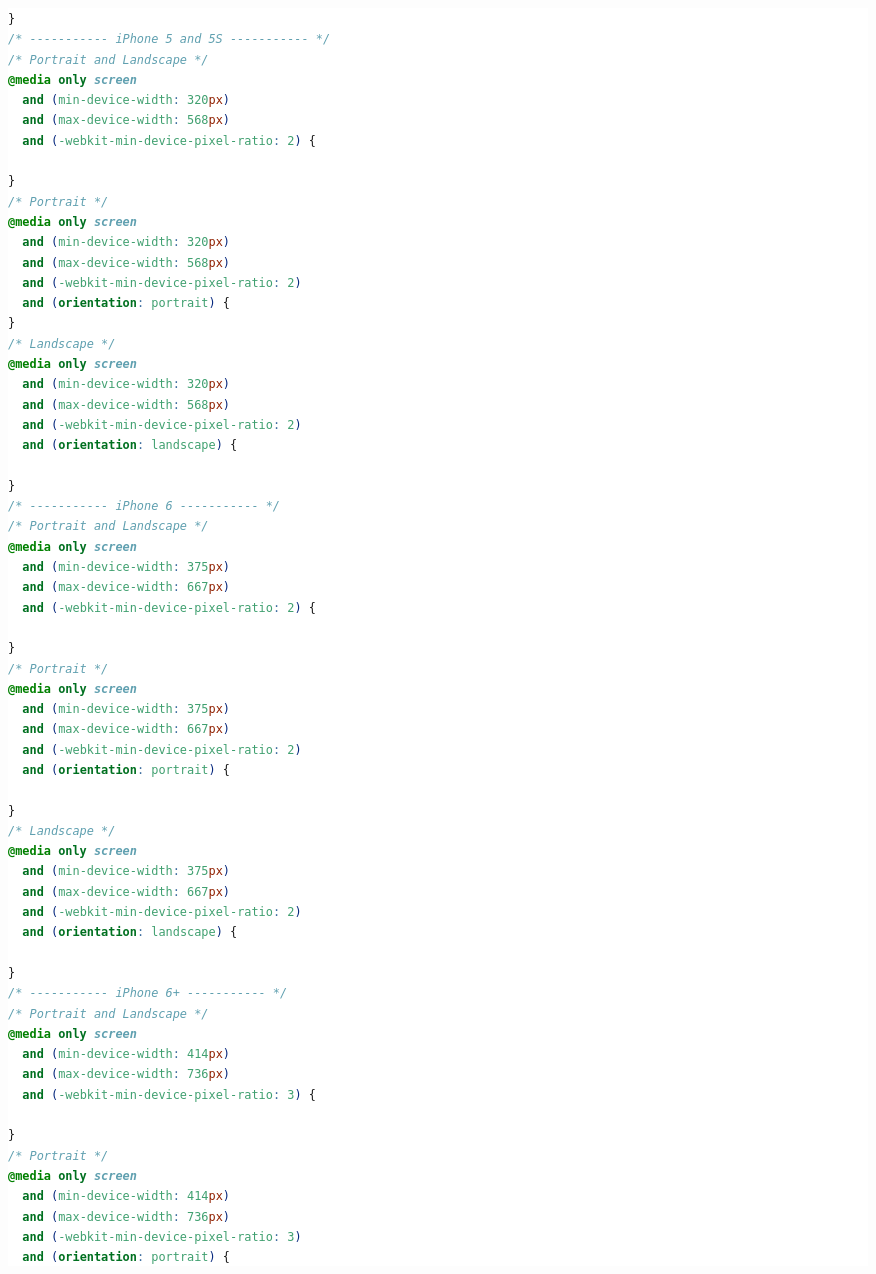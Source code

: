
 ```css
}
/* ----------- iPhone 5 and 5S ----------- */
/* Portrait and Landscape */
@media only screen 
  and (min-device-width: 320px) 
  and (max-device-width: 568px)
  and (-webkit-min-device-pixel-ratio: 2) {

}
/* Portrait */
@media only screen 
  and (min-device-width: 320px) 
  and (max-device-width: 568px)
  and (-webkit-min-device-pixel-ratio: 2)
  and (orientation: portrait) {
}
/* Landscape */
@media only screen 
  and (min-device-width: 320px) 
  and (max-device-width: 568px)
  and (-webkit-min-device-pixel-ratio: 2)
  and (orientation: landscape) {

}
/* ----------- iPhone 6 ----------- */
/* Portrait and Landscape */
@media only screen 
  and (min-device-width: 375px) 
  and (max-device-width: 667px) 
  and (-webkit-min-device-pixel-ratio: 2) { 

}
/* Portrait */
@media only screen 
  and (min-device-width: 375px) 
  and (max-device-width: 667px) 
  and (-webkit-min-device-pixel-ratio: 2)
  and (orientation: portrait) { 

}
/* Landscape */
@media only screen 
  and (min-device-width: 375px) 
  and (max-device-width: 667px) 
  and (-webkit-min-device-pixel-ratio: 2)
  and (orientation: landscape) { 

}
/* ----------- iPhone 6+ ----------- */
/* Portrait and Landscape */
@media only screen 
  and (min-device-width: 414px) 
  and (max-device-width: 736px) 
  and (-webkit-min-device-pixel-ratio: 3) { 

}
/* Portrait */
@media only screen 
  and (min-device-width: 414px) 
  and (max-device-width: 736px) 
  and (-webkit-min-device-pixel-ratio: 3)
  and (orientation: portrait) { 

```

■ WORK INSTRUCTION:
Exclude every picture and copy the remaining data exactly.

■ TASK OUTPUT:
Source code

:
 ```css
}
/* ----------- iPhone 5 and 5S ----------- */
/* Portrait and Landscape */
@media only screen 
  and (min-device-width: 320px) 
  and (max-device-width: 568px)
  and (-webkit-min-device-pixel-ratio: 2) {

}
/* Portrait */
@media only screen 
  and (min-device-width: 320px) 
  and (max-device-width: 568px)
  and (-webkit-min-device-pixel-ratio: 2)
  and (orientation: portrait) {
}
/* Landscape */
@media only screen 
  and (min-device-width: 320px) 
  and (max-device-width: 568px)
  and (-webkit-min-device-pixel-ratio: 2)
  and (orientation: landscape) {

}
/* ----------- iPhone 6 ----------- */
/* Portrait and Landscape */
@media only screen 
  and (min-device-width: 375px) 
  and (max-device-width: 667px) 
  and (-webkit-min-device-pixel-ratio: 2) { 

}
/* Portrait */
@media only screen 
  and (min-device-width: 375px) 
  and (max-device-width: 667px) 
  and (-webkit-min-device-pixel-ratio: 2)
  and (orientation: portrait) { 

}
/* Landscape */
@media only screen 
  and (min-device-width: 375px) 
  and (max-device-width: 667px) 
  and (-webkit-min-device-pixel-ratio: 2)
  and (orientation: landscape) { 

}
/* ----------- iPhone 6+ ----------- */
/* Portrait and Landscape */
@media only screen 
  and (min-device-width: 414px) 
  and (max-device-width: 736px) 
  and (-webkit-min-device-pixel-ratio: 3) { 

}
/* Portrait */
@media only screen 
  and (min-device-width: 414px) 
  and (max-device-width: 736px) 
  and (-webkit-min-device-pixel-ratio: 3)
  and (orientation: portrait) { 

```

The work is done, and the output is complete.